La giurisprudenza ha elaborato che laddove il lavoratore riesca a dimostrarlo può essere ritenuto un licenziamento discriminatorio anche quello effettuato a seguito del superamento del periodo di comporto laddove non ci siano gli estremi perché, ad esempio, il lavoratore si è avvalso di terapie salvavita o di altre terapie che in qualche modo, i cui periodi dovevano essere scomputati dai termini dal comporto ordinario. Questo soprattutto nei casi in cui si ravvisa nella malattia del lavoratore una particolare disabilità. È possibile, ma questo non è assolutamente scontato e ogni volta va dimostrato, caso per caso, che il datore di lavoro si sia voluto liberare di un lavoratore che considerava ormai come un peso per la propria azienda, attuando una discriminazione nei confronti di lavoratori appartenenti alla categoria dei disabili. Questo è il motivo per cui una giurisprudenza per ora non maggioritaria, ma che si sta affacciando in maniera sicuramente rilevante, ha provato ad avanzare questo tipo di ipotesi. Rimane il fatto che il lavoratore deve riuscire a portare degli elementi che possano in qualche modo confermare questa tesi.

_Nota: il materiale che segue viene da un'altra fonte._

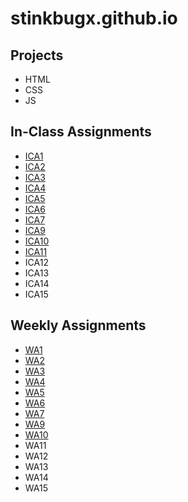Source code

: # stinkbugx.github.io

## Projects
* HTML
* CSS
* JS
<!-- Links can be added with [text](link) -->
## In-Class Assignments
<!--
    https://stinkbugx.github.io/ica/ica?.html
    ica/ica?.html or .pdf
--> 
* [ICA1](ica/ICA1.pdf)
* [ICA2](ica/ICA2.pdf)
* [ICA3](https://stinkbugx.github.io/ica/ica3a.html)
* [ICA4](https://stinkbugx.github.io/ica/ica4.html)
* [ICA5](https://stinkbugx.github.io/ica/ica5/ica5.html)
* [ICA6](https://stinkbugx.github.io/ica/ica6/ica6-part1.html)
* [ICA7](https://stinkbugx.github.io/ica/ica7/ica7.html)
* [ICA9](https://stinkbugx.github.io/ica/ica9.html)
* [ICA10](https://stinkbugx.github.io/ica/ica10/ica10.html)
* [ICA11](https://stinkbugx.github.io/ica/ica11/ica11.html)
* ICA12
* ICA13
* ICA14
* ICA15

## Weekly Assignments
<!--
    https://stinkbugx.github.io/wa/wa?.html
    wa/wa?.html
--> 
* [WA1](https://stinkbugx.github.io/wa/wa1.html)
* [WA2](https://stinkbugx.github.io/wa/wa2.html)
* [WA3](https://stinkbugx.github.io/wa/wa3.html)
* [WA4](https://stinkbugx.github.io/wa/wa4.html)
* [WA5](https://stinkbugx.github.io/wa/wa5.html)
* [WA6](https://stinkbugx.github.io/wa/wa6/wa6.html)
* [WA7](https://stinkbugx.github.io/wa/wa7/wa7.html)
* [WA9](https://stinkbugx.github.io/wa/wa9/wa9.html)
* [WA10](https://stinkbugx.github.io/wa/wa10/wa10.html)
* WA11
* WA12
* WA13
* WA14
* WA15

Quindi il principio è che laddove sia stato superato il periodo di comporto ma c’erano dei termini da computare perché ad esempio ci si è avvalsi di terapia salvavita o il lavoratore lo ha richiesto o il datore di lavoro ha omesso di dare comunicazione di tale facoltà al lavoratore, il licenziamento di per sé può ritenersi illegittimo. Per avere un licenziamento discriminatorio e quindi per avere, a prescindere dal requisito dimensionale dell’azienda, una tutela considerata reale, occorrerà che il lavoratore dimostri che il licenziamento sia stato operato volutamente dal datore in base ad una matrice discriminatoria nei confronti dello stesso lavoratore, in quanto ritenuto invalido e quindi in qualche modo un peso per l’azienda. Questi sono i principi enucleati da una giurisprudenza che nel corso degli ultimi anni si sta affacciando in maniera importante e che quindi sicuramente può offrire a degli spunti e delle considerazioni sul ruolo della discriminazione e su come anche cambia la matrice. Dagli anni 70 in cui il massimo della discriminazione era quella che veniva attuata nei confronti del lavoratore sindacalista piuttosto che del lavoratore straniero, adesso ci si è spostati anche su delle categorie più ampie che possono essere ricomprese tra quelle di cui abbiamo parlato. Ovviamente ricordiamo sempre che ogni singolo caso va valutato in maniera specifica e quindi bisogna rivolgersi sempre a dei professionisti al fine di comprendere bene quale potrebbe essere la propria posizione e quali i rischi e i vantaggi di un contenzioso di questo genere.

AS: Grazie Marco. Si tratta di un tema su cui magari potremo tornare in futuro. Però, credo che quello che hai detto sia per ora piuttosto esaustivo. Grazie.

MC: Sicuramente ci torneremo perché c’è un’evoluzione in corso che dovrà ad un certo punto arrivare ad un approdo, come poi spesso accade.